【hdu 3861】The King’s Problem（Tarjan缩点+匈牙利算法）

The King’s Problem

Time Limit: 2000/1000 MS (Java/Others)    Memory Limit: 65536/32768 K (Java/Others)
Total Submission(s): 2644    Accepted Submission(s): 960

Problem Description

In the Kingdom of Silence, the king has a new problem. There are N cities in the kingdom and there are M directional roads between the cities. That means that if there is a road from u to v, you can only go from city u to city v, but can’t go from city v to city u. In order to rule his kingdom more effectively, the king want to divide his kingdom into several states, and each city must belong to exactly one state.What’s more, for each pair of city (u, v), if there is one way to go from u to v and go from v to u, (u, v) have to belong to a same state.And the king must insure that in each state we can ether go from u to v or go from v to u between every pair of cities (u, v) without passing any city which belongs to other state.
  Now the king asks for your help, he wants to know the least number of states he have to divide the kingdom into.

 

Input

The first line contains a single integer T, the number of test cases. And then followed T cases.

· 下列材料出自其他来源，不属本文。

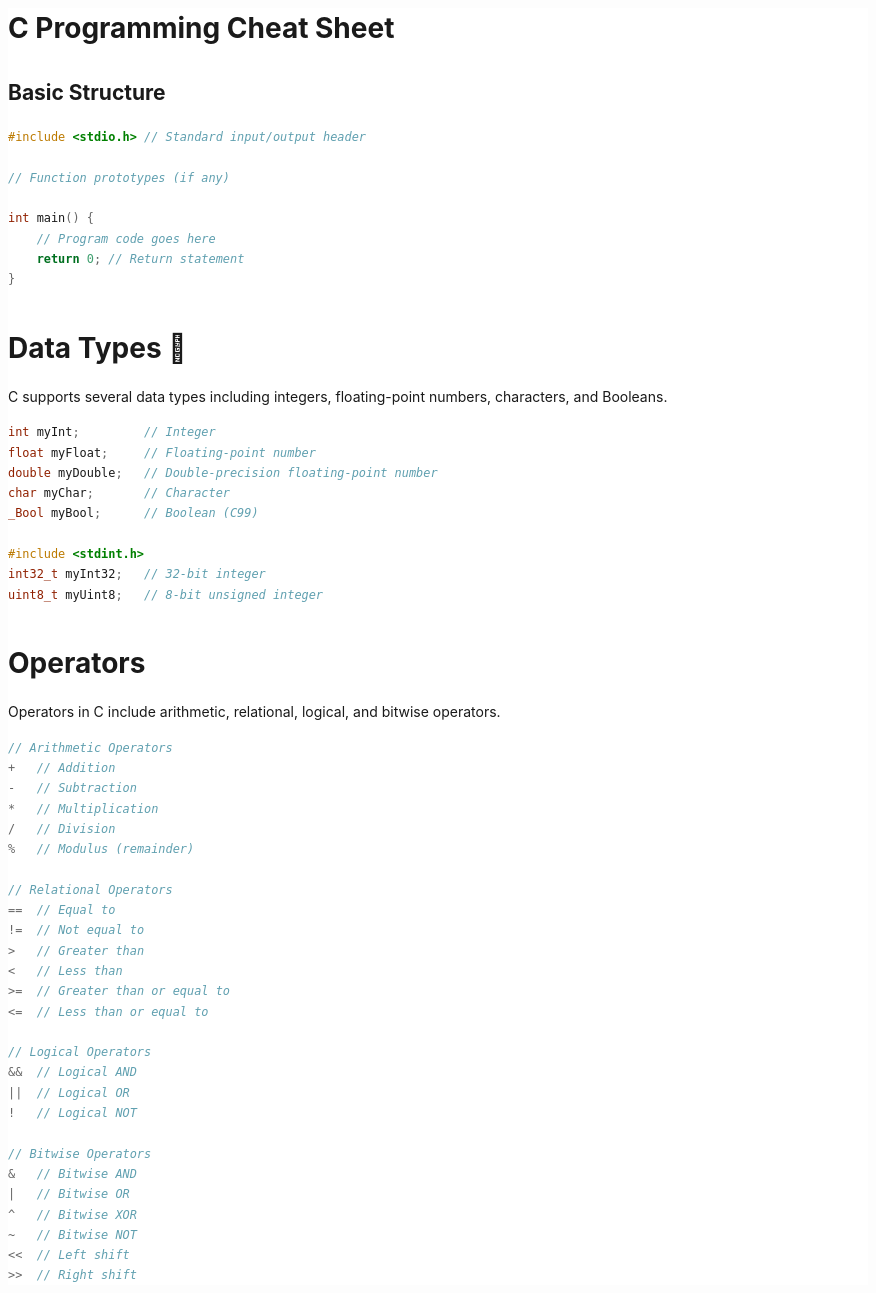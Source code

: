 # C Programming Cheat Sheet

## Basic Structure

```c
#include <stdio.h> // Standard input/output header

// Function prototypes (if any)

int main() {
    // Program code goes here
    return 0; // Return statement
}
```
# Data Types 🔢
C supports several data types including integers, floating-point numbers, characters, and Booleans.
```c
int myInt;         // Integer
float myFloat;     // Floating-point number
double myDouble;   // Double-precision floating-point number
char myChar;       // Character
_Bool myBool;      // Boolean (C99)

#include <stdint.h>
int32_t myInt32;   // 32-bit integer
uint8_t myUint8;   // 8-bit unsigned integer
```
# Operators
Operators in C include arithmetic, relational, logical, and bitwise operators.
```c
// Arithmetic Operators
+   // Addition
-   // Subtraction
*   // Multiplication
/   // Division
%   // Modulus (remainder)

// Relational Operators
==  // Equal to
!=  // Not equal to
>   // Greater than
<   // Less than
>=  // Greater than or equal to
<=  // Less than or equal to

// Logical Operators
&&  // Logical AND
||  // Logical OR
!   // Logical NOT

// Bitwise Operators
&   // Bitwise AND
|   // Bitwise OR
^   // Bitwise XOR
~   // Bitwise NOT
<<  // Left shift
>>  // Right shift
```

The first line for each case contains two integers n, m(0 < n <= 5000,0 <= m <= 100000), the number of cities and roads in the kingdom. The next m lines each contains two integers u and v (1 <= u, v <= n), indicating that there is a road going from city u to city v.

 

Output

The output should contain T lines. For each test case you should just output an integer which is the least number of states the king have to divide into.

 

Sample Input

1 3 2 1 2 1 3

 

Sample Output

2

 

Source

2011 Multi-University Training Contest 3 - Host by BIT

 

[题意][求把点至少能分为几个区域，要求：1）能互相到达的点必须在一个区域 2）在一个区域里的点至少都有边相连]

【题解】【Tarjan缩点+匈牙利算法】

【因为要求最少的区域，先缩点，重新建图，然后跑二分图最大匹配，然后用缩点后的图中的点数减去最大匹配即为答案】

#include<cstdio>
#include<cstring>
#include<algorithm>
using namespace std;
struct node{
	int start,end;
}ask[100010];
int T,n,m;
int a[100010],nxt[100010],p[50010],tot;
int v[100010],to[100010],point[50010],tt;
int dft[50010],dis[50010],f[50010],belong[50010];
int que[100010],top,root,cnt,ans;
bool vis[50010];
inline void add(int x,int y)
{
	tot++; a[tot]=y; nxt[tot]=p[x]; p[x]=tot;
}
inline void Add(int x,int y)
{
	tt++; v[tt]=y; to[tt]=point[x]; point[x]=tt;
}
void tarjan(int x)
{
	dft[x]=dis[x]=++cnt; vis[x]=1;
	que[++top]=x;
	for(int i=p[x];i!=-1;i=nxt[i])
	 if(!dft[a[i]])
	  {
	  	tarjan(a[i]);
	  	dis[x]=min(dis[x],dis[a[i]]);
	  }
	 else
	  if(vis[a[i]]&&dis[x]>dft[a[i]]) dis[x]=dft[a[i]];
	int b;
	if(dft[x]==dis[x])
	 {
	 	root++;
	 	do{
	 		b=que[top--];
	 		vis[b]=0;
	 		belong[b]=root;
		 }while(b!=x);
	 }
}
bool dfs(int x)
{
	for(int i=point[x];i!=-1;i=to[i])
	 if(!vis[v[i]])
      {
      	vis[v[i]]=1;
      	if(f[v[i]]==-1||dfs(f[v[i]]))
      	 {
      	 	f[v[i]]=1;
      	 	return 1;
		   }
	  }
	return 0;
}
int main()
{
 //   freopen("int.txt","r",stdin);
  //  freopen("my.txt","w",stdout);
	int i;
	scanf("%d",&T);
	while(T--)
	 {
	 	tot=root=top=cnt=tt=ans=0;
	 	memset(p,-1,sizeof(p));
	 	memset(f,-1,sizeof(f));
	 	memset(to,-1,sizeof(to));
	 	memset(vis,0,sizeof(vis));
	 	memset(dft,0,sizeof(dft));
	 	memset(dis,0,sizeof(dis));
	 	memset(point,-1,sizeof(point));
	 	memset(belong,0,sizeof(belong));
	 	scanf("%d%d",&n,&m);
	 	for(i=1;i<=m;++i)
	 	 {
	 	 	int x,y;
	 	 	scanf("%d%d",&x,&y);
	 	 	add(x,y);
	 	 	ask[i].start=x; ask[i].end=y;
		  }
		for(i=1;i<=n;++i)
		 if(!dft[i]) tarjan(i);
		for(i=1;i<=m;++i)
		 {
		 	int x=ask[i].start,y=ask[i].end;
		 	x=belong[x]; y=belong[y];
		 	if(x!=y) Add(x,y);
		 }
		for(i=1;i<=root;++i)
		 {
		 	memset(vis,0,sizeof(vis));
		 	if(dfs(i)) ans++;
		 }
		printf("%d\n",root-ans);
	 }
	return 0;
}